Sorry, yes, to your last comment: "If you don't using recognizers to
implement numbers, you're doing something wrong. I was posting via the
Google mobile interface that doesn't allow quoting, but I thought it
preserved the threading.

Your Prefixes allow recognizers to be (almost normal, but STATE-smart
definitions, so you interpreter doesn't need a second stage. That's not
possible here, so the question is where in the interpreter user-defined
recognizers should go.

My solution is that they should be tried before the system-supplied number
recognizers so that:

1. When you specify what recognizers you need, you don't have to explicitly mention the system ones; they are tried after your own fail, like FORTH-WORDLIST
2. If for some reason you don't want to include the system recognizers you
can either:

a: Put REC:FAIL at the end of the chain of recognizers you set with SET-CHAIN

or
b: search a scope directly with SEARCH-CHAIN

When you have the SEARCH-ORDER wordset, a SCOPE acts as a named wordlist. that does SET-CURRENT when it is first declared.

SCOPE FOO

is the same as

WORDLIST DUP CONSTANT FOO SET-CURRENT

except that it also starts a new recognizer chain, and so long as it is the CURRENT wordlist, REC+ will append a recognizer to that chain.
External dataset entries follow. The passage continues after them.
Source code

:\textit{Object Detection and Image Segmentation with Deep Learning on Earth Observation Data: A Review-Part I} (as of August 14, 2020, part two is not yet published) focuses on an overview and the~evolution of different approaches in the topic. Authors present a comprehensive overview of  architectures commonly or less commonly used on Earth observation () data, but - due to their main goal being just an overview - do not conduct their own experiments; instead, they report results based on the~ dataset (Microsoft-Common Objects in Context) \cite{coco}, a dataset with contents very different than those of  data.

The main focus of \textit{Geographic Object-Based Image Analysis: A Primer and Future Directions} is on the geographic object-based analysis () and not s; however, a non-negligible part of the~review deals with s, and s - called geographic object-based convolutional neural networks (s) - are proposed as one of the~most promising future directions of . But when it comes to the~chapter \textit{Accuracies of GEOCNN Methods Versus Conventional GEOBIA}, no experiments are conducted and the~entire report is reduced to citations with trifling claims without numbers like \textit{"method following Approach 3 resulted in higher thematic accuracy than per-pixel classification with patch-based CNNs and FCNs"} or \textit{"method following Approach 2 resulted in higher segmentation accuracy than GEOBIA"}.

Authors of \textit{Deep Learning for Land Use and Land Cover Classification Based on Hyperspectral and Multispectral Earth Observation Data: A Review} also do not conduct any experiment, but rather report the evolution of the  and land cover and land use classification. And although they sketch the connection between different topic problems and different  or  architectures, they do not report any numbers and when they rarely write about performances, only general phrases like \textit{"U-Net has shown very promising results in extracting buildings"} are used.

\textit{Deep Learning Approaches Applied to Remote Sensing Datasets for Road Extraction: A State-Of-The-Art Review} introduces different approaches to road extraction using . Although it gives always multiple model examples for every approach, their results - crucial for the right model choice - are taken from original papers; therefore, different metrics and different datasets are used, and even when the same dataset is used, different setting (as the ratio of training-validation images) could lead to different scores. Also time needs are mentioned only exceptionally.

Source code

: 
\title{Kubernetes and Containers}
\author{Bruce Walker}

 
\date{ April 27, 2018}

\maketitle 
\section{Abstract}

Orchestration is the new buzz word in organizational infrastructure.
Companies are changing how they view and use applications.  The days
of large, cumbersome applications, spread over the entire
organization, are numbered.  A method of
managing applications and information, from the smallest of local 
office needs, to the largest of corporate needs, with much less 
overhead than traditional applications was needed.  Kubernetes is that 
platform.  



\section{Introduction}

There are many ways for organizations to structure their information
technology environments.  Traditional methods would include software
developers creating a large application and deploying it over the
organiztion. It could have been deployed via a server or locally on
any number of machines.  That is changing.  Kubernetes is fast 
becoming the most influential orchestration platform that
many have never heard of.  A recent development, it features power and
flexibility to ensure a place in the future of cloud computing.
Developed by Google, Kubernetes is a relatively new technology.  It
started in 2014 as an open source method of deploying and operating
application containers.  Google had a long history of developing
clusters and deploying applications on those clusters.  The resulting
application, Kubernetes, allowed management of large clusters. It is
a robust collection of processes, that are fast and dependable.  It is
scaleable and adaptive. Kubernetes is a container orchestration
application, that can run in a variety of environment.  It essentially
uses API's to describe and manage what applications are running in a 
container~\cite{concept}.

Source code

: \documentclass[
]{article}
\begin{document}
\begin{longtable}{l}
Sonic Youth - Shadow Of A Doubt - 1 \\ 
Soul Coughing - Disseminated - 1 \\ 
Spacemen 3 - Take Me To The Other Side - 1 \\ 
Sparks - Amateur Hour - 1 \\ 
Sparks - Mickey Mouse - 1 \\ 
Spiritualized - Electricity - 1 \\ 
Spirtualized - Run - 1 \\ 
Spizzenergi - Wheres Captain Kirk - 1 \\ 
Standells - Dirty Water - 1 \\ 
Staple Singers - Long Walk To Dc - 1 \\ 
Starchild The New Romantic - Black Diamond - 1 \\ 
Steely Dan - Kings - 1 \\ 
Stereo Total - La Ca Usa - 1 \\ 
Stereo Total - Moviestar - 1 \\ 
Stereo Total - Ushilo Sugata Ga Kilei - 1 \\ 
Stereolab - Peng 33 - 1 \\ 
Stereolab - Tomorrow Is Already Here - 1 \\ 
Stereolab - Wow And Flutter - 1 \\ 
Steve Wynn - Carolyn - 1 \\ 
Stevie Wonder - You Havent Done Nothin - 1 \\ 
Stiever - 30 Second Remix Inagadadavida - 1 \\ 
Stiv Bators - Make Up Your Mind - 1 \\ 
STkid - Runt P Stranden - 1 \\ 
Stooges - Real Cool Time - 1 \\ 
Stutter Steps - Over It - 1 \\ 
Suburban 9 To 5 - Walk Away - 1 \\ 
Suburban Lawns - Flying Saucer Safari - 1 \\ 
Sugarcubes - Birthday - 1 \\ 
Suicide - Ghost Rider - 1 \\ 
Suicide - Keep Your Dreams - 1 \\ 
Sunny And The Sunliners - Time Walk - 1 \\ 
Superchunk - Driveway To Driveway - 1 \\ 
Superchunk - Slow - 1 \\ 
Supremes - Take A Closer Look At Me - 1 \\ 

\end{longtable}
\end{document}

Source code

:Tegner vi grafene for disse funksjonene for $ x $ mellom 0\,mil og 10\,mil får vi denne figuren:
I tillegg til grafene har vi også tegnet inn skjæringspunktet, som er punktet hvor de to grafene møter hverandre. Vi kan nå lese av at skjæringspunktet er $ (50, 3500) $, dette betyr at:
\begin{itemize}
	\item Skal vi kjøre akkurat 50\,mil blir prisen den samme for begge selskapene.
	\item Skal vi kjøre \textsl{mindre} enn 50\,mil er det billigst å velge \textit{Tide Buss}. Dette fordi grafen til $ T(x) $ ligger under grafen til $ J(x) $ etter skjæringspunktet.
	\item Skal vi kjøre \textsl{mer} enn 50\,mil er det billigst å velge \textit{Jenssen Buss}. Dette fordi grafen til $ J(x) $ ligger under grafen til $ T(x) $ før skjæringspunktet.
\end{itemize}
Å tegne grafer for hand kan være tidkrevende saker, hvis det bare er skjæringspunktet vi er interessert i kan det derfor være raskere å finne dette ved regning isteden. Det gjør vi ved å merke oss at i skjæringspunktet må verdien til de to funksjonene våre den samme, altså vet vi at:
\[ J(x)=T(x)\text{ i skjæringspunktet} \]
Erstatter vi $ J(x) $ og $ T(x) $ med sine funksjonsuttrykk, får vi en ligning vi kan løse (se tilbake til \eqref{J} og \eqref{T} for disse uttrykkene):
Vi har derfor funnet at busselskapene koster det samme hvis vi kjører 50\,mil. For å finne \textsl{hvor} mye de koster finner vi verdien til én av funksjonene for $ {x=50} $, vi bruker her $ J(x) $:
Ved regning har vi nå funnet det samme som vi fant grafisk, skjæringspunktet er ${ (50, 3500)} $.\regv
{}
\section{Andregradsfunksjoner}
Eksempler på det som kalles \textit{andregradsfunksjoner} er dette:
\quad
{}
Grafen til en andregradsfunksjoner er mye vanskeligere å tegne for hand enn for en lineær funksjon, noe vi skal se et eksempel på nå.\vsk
A Scope now has potentially a wordlist or a chain of other recognizers, or both.

SEARCH-WORDLIST on a scope searches its wordlist, which may contain zero
definitions.
SEARCH-CHAIN first searches the wordlist and returns an r:table if
successful, otherwise it searches any other recognizers in order.

A Scope is therefore has the main components of a custom single-vocabulary
interpreter. The Search Order replaces Matthias' Recognizer Stack.
DO-RECOGNIZER calls SEARCH-CHAIN on each scope in the Search Order in turn.

I hope that makes sense. I haven't implemted any of this; I'm just thinking it out as I go along.